Look through the listing below and report the lines that have the word "cdots" in them.
::::::::::
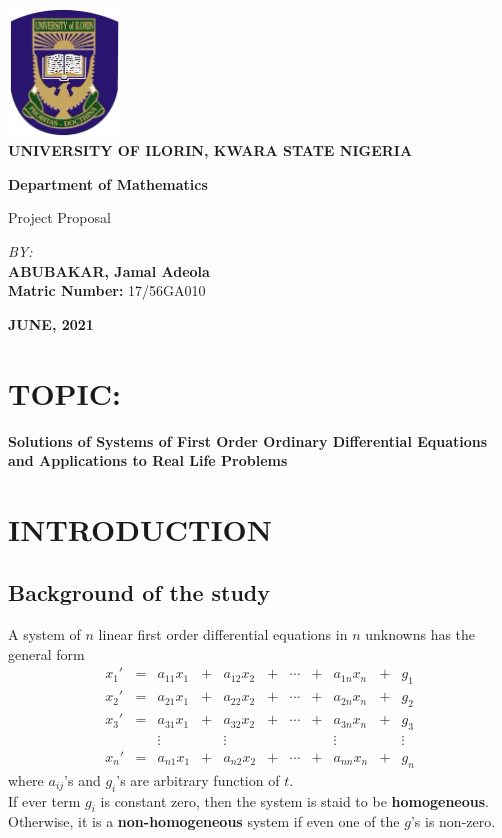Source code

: \documentclass[12pt]{report}
\newcommand{\bt}[1]{\textbf{#1}}
\newcommand{\sps}{\\[0.2cm]}
\newcommand{\spn}[1]{\\[#1cm]}
\newcommand{\sprime}{'}
\newcommand{\tti}[1]{\textit{#1}}
\begin{document}
	\begin{titlepage}
		\centering
		\includegraphics[width=3cm]{unilorin_logo}\spn{.8}
		{\LARGE \bt{UNIVERSITY OF ILORIN, KWARA STATE NIGERIA}}\spn{0.5}
		
		\vspace{1cm}
		
		{\LARGE \bt{Department of Mathematics}}\spn{0.8}
		
		\vspace{1.3cm}
		
		{\Huge Project Proposal}\sps 
		\vspace{1cm}
		
		\tti{BY:}\sps
		\vspace{1cm}
		{\Large \bt{ABUBAKAR, Jamal Adeola}}
				\sps 
			\bt{Matric Number:} 17/56GA010
		
		\vspace{2.5cm}
		
		\bt{JUNE, 2021}
	\end{titlepage}

	\section*{TOPIC:}
	{\LARGE \bt{Solutions of Systems of First Order Ordinary Differential Equations and Applications to Real Life Problems}}
	
	\section*{INTRODUCTION}
	\subsection*{Background of the study}
	A system of $n$ linear first order differential equations in $n$ unknowns has the general form
	\begin{equation}
		\begin{array}{ccccccccccc}
			x_1\sprime &=& a_{11}x_1 &+ &a_{12}x_2 &+& \cdots &+& a_{1n}x_n &+& g_1 \sps
			x_2\sprime &=& a_{21}x_1 &+ &a_{22}x_2 &+& \cdots &+& a_{2n}x_n &+& g_2 \sps
			x_3\sprime &=& a_{31}x_1 &+ &a_{32}x_2 &+& \cdots &+& a_{3n}x_n &+& g_3 \sps
			 & & \vdots & & \vdots & &  & & \vdots & & \vdots \sps
			 x_n\sprime &=& a_{n1}x_1 &+ &a_{n2}x_2 &+& \cdots &+& a_{nn}x_n &+& g_n
		\end{array}
		\tag{*}
		\label{eq:astk_1}
	\end{equation}
	where $a_{ij}$'s and $g_i$'s are arbitrary function of $t$.\sps
	If ever term $g_i$ is constant zero, then the system is staid to be \bt{homogeneous}. Otherwise, it is a \bt{non-homogeneous} system if even one of the $g$'s is non-zero.\\
	
\end{document}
::::::::::
Problem solution:
			x_1\sprime &=& a_{11}x_1 &+ &a_{12}x_2 &+& \cdots &+& a_{1n}x_n &+& g_1 \sps
			x_2\sprime &=& a_{21}x_1 &+ &a_{22}x_2 &+& \cdots &+& a_{2n}x_n &+& g_2 \sps
			x_3\sprime &=& a_{31}x_1 &+ &a_{32}x_2 &+& \cdots &+& a_{3n}x_n &+& g_3 \sps
			 x_n\sprime &=& a_{n1}x_1 &+ &a_{n2}x_2 &+& \cdots &+& a_{nn}x_n &+& g_n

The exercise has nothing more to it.